Do you know the difference between Eau De Parfum and Eau De Toilette?

Each product we feature has been independently selected and reviewed by our editorial team. If you make a purchase using the links included, we may earn commission.
George Marks/Getty Images

There are fragrance enthusiasts, and then there are fragrance lovers. While an enthusiast may have more bottles gracing her vanity than the number of shoes in her closet, a true lover has them all over her vanity, in the bathroom and stashed away in countless drawers (many of which are being saved simply for posterity’s sake). No matter what category you fall in, we bet there are some perfume terms that still have you scratching your head about what they actually mean. We chatted with Yvan Jacqueline, one of the creative directors behind the niche luxury brand PARFUMS de MARLY, to compile a glossary of words that every fragrance-addicted lady should be familiar with. Now this is a type of studying we can get behind.

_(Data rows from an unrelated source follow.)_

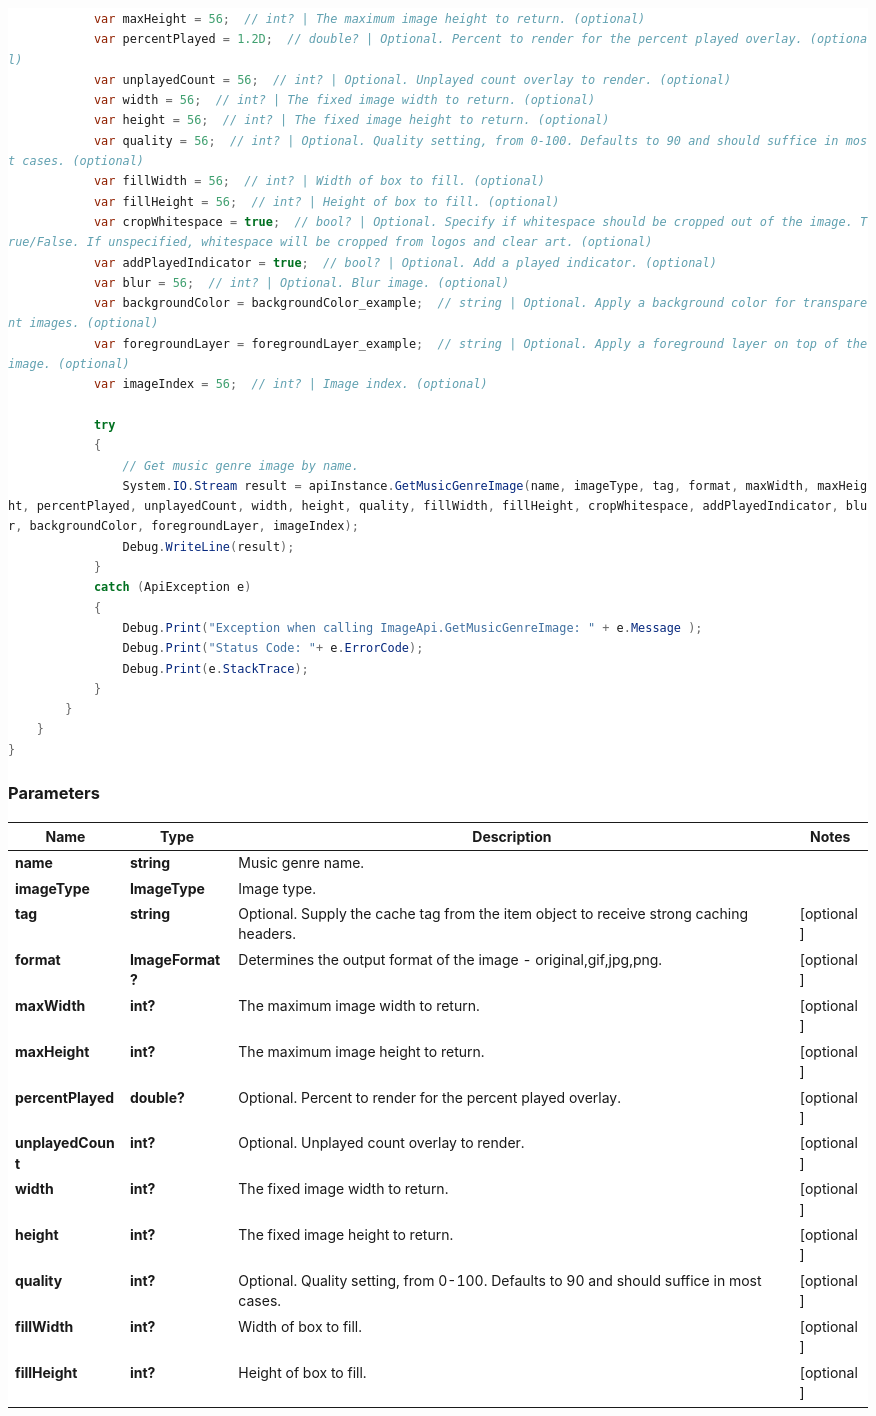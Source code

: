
 ```csharp
            var maxHeight = 56;  // int? | The maximum image height to return. (optional) 
            var percentPlayed = 1.2D;  // double? | Optional. Percent to render for the percent played overlay. (optional) 
            var unplayedCount = 56;  // int? | Optional. Unplayed count overlay to render. (optional) 
            var width = 56;  // int? | The fixed image width to return. (optional) 
            var height = 56;  // int? | The fixed image height to return. (optional) 
            var quality = 56;  // int? | Optional. Quality setting, from 0-100. Defaults to 90 and should suffice in most cases. (optional) 
            var fillWidth = 56;  // int? | Width of box to fill. (optional) 
            var fillHeight = 56;  // int? | Height of box to fill. (optional) 
            var cropWhitespace = true;  // bool? | Optional. Specify if whitespace should be cropped out of the image. True/False. If unspecified, whitespace will be cropped from logos and clear art. (optional) 
            var addPlayedIndicator = true;  // bool? | Optional. Add a played indicator. (optional) 
            var blur = 56;  // int? | Optional. Blur image. (optional) 
            var backgroundColor = backgroundColor_example;  // string | Optional. Apply a background color for transparent images. (optional) 
            var foregroundLayer = foregroundLayer_example;  // string | Optional. Apply a foreground layer on top of the image. (optional) 
            var imageIndex = 56;  // int? | Image index. (optional) 

            try
            {
                // Get music genre image by name.
                System.IO.Stream result = apiInstance.GetMusicGenreImage(name, imageType, tag, format, maxWidth, maxHeight, percentPlayed, unplayedCount, width, height, quality, fillWidth, fillHeight, cropWhitespace, addPlayedIndicator, blur, backgroundColor, foregroundLayer, imageIndex);
                Debug.WriteLine(result);
            }
            catch (ApiException e)
            {
                Debug.Print("Exception when calling ImageApi.GetMusicGenreImage: " + e.Message );
                Debug.Print("Status Code: "+ e.ErrorCode);
                Debug.Print(e.StackTrace);
            }
        }
    }
}
```

### Parameters


Name | Type | Description  | Notes
------------- | ------------- | ------------- | -------------
 **name** | **string**| Music genre name. | 
 **imageType** | **ImageType**| Image type. | 
 **tag** | **string**| Optional. Supply the cache tag from the item object to receive strong caching headers. | [optional] 
 **format** | **ImageFormat?**| Determines the output format of the image - original,gif,jpg,png. | [optional] 
 **maxWidth** | **int?**| The maximum image width to return. | [optional] 
 **maxHeight** | **int?**| The maximum image height to return. | [optional] 
 **percentPlayed** | **double?**| Optional. Percent to render for the percent played overlay. | [optional] 
 **unplayedCount** | **int?**| Optional. Unplayed count overlay to render. | [optional] 
 **width** | **int?**| The fixed image width to return. | [optional] 
 **height** | **int?**| The fixed image height to return. | [optional] 
 **quality** | **int?**| Optional. Quality setting, from 0-100. Defaults to 90 and should suffice in most cases. | [optional] 
 **fillWidth** | **int?**| Width of box to fill. | [optional] 
 **fillHeight** | **int?**| Height of box to fill. | [optional]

WATCH: 8 Surprising Hack to Fix Beauty Fails

Absolute

Essential oils that are more concentrated.

Accord

A scent made up of several perfume notes.

Aldehydes

A synthetic reproduction of an accord. Fun fact: Chanel No. 5 is one of the most famous perfumes with aldehydes.

Ambergris

The raw ingredient used to create amber.

Balsams

Resinous exudate which forms on certain kind of trees and can be used in perfumery.

Bergamot

A fragrance citrus fruit (the size of an orange) used for fresh top note.

Chypre

The name of an olfactive family of perfumes that are characterized by an accord composed of citrus top-notes, a middle centered on cistus labdanum, and a mossy-animalistic base note.

Dry Down

The settled scent of the perfume once as it reaches the base notes.

Eau de Cologne

Perfume concentration of approximately 8% to 10%.

Eau de Parfum

Perfume concentration of approximately 16% to 20%.

Eau de Toilette

Perfume concentration of approximately 12% to 15%.

Extrait/Extract

Perfume concentration of above 20%.

Gourmand

A fragrance which primarily consists of edible notes such as honey or vanilla for instance.

Musk

A name given to a substance with a penetrating odor obtained from a gland of the male musk deer.

Nose

The perfume creator.

Note

The description of a scent.

Oriental

An olfactive family considered one of the most intense and long-lasting.

Oud

It is one of the most expensive ingredients in the world.

Sillage

The perfume trail left behind after someone passes by.

Soliflore

A fragrance that is dominated by a scent from one particular flower.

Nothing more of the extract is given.